#### [Task requirements]
The reply must consist of the lines from the first line of the records through the line containing "hmmer2go mapterms -i", copied exactly, with every picture omitted.

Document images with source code
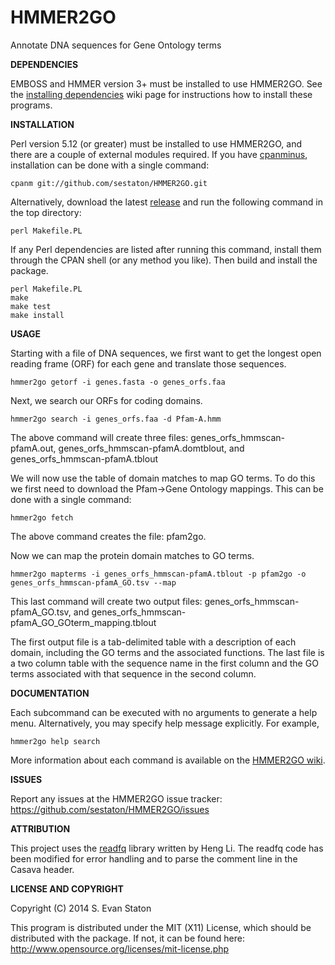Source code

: HMMER2GO
========

Annotate DNA sequences for Gene Ontology terms

**DEPENDENCIES**

EMBOSS and HMMER version 3+ must be installed to use HMMER2GO. See the [installing dependencies](https://github.com/sestaton/HMMER2GO/wiki/Installing-dependencies) wiki page for instructions how to install these programs.

**INSTALLATION**

Perl version 5.12 (or greater) must be installed to use HMMER2GO, and there are a couple of external modules required. If you have [cpanminus](https://metacpan.org/pod/App::cpanminus), installation can be done with a single command:

    cpanm git://github.com/sestaton/HMMER2GO.git

Alternatively, download the latest [release](https://github.com/sestaton/HMMER2GO/releases) and run the following command in the top directory:

    perl Makefile.PL

If any Perl dependencies are listed after running this command, install them through the CPAN shell (or any method you like). Then build and install the package.

    perl Makefile.PL
    make
    make test
    make install

**USAGE**

Starting with a file of DNA sequences, we first want to get the longest open reading frame (ORF) for each gene and translate those sequences.

    hmmer2go getorf -i genes.fasta -o genes_orfs.faa

Next, we search our ORFs for coding domains. 

    hmmer2go search -i genes_orfs.faa -d Pfam-A.hmm 

The above command will create three files: genes_orfs_hmmscan-pfamA.out, 
	                                   genes_orfs_hmmscan-pfamA.domtblout, 
 	                                   and genes_orfs_hmmscan-pfamA.tblout

We will now use the table of domain matches to map GO terms. To do this we first need to download the Pfam->Gene Ontology mappings. This can be done with a single command:

    hmmer2go fetch

The above command creates the file: pfam2go.

Now we can map the protein domain matches to GO terms.

    hmmer2go mapterms -i genes_orfs_hmmscan-pfamA.tblout -p pfam2go -o genes_orfs_hmmscan-pfamA_GO.tsv --map

This last command will create two output files: genes_orfs_hmmscan-pfamA_GO.tsv, 
                                                and genes_orfs_hmmscan-pfamA_GO_GOterm_mapping.tblout

The first output file is a tab-delimited table with a description of each domain, including the GO terms and the associated functions. The last file is a two column table with the sequence name in the first column and the GO terms associated with that sequence in the second column.

**DOCUMENTATION**

Each subcommand can be executed with no arguments to generate a help menu. Alternatively, you may specify help message explicitly. For example,

    hmmer2go help search

More information about each command is available on the [HMMER2GO wiki](https://github.com/sestaton/HMMER2GO/wiki).

**ISSUES**

Report any issues at the HMMER2GO issue tracker: https://github.com/sestaton/HMMER2GO/issues

**ATTRIBUTION**

This project uses the [readfq](https://github.com/lh3/readfq) library written by Heng Li. The readfq code has been modified for error handling and to parse the comment line in the Casava header.

**LICENSE AND COPYRIGHT**

Copyright (C) 2014 S. Evan Staton

This program is distributed under the MIT (X11) License, which should be distributed with the package. 
If not, it can be found here: http://www.opensource.org/licenses/mit-license.php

#### [Solution for this exercise]
Source code

: HMMER2GO
========

Annotate DNA sequences for Gene Ontology terms

**DEPENDENCIES**

EMBOSS and HMMER version 3+ must be installed to use HMMER2GO. See the [installing dependencies](https://github.com/sestaton/HMMER2GO/wiki/Installing-dependencies) wiki page for instructions how to install these programs.

**INSTALLATION**

Perl version 5.12 (or greater) must be installed to use HMMER2GO, and there are a couple of external modules required. If you have [cpanminus](https://metacpan.org/pod/App::cpanminus), installation can be done with a single command:

    cpanm git://github.com/sestaton/HMMER2GO.git

Alternatively, download the latest [release](https://github.com/sestaton/HMMER2GO/releases) and run the following command in the top directory:

    perl Makefile.PL

If any Perl dependencies are listed after running this command, install them through the CPAN shell (or any method you like). Then build and install the package.

    perl Makefile.PL
    make
    make test
    make install

**USAGE**

Starting with a file of DNA sequences, we first want to get the longest open reading frame (ORF) for each gene and translate those sequences.

    hmmer2go getorf -i genes.fasta -o genes_orfs.faa

Next, we search our ORFs for coding domains. 

    hmmer2go search -i genes_orfs.faa -d Pfam-A.hmm 

The above command will create three files: genes_orfs_hmmscan-pfamA.out, 
	                                   genes_orfs_hmmscan-pfamA.domtblout, 
 	                                   and genes_orfs_hmmscan-pfamA.tblout

We will now use the table of domain matches to map GO terms. To do this we first need to download the Pfam->Gene Ontology mappings. This can be done with a single command:

    hmmer2go fetch

The above command creates the file: pfam2go.

Now we can map the protein domain matches to GO terms.

    hmmer2go mapterms -i genes_orfs_hmmscan-pfamA.tblout -p pfam2go -o genes_orfs_hmmscan-pfamA_GO.tsv --map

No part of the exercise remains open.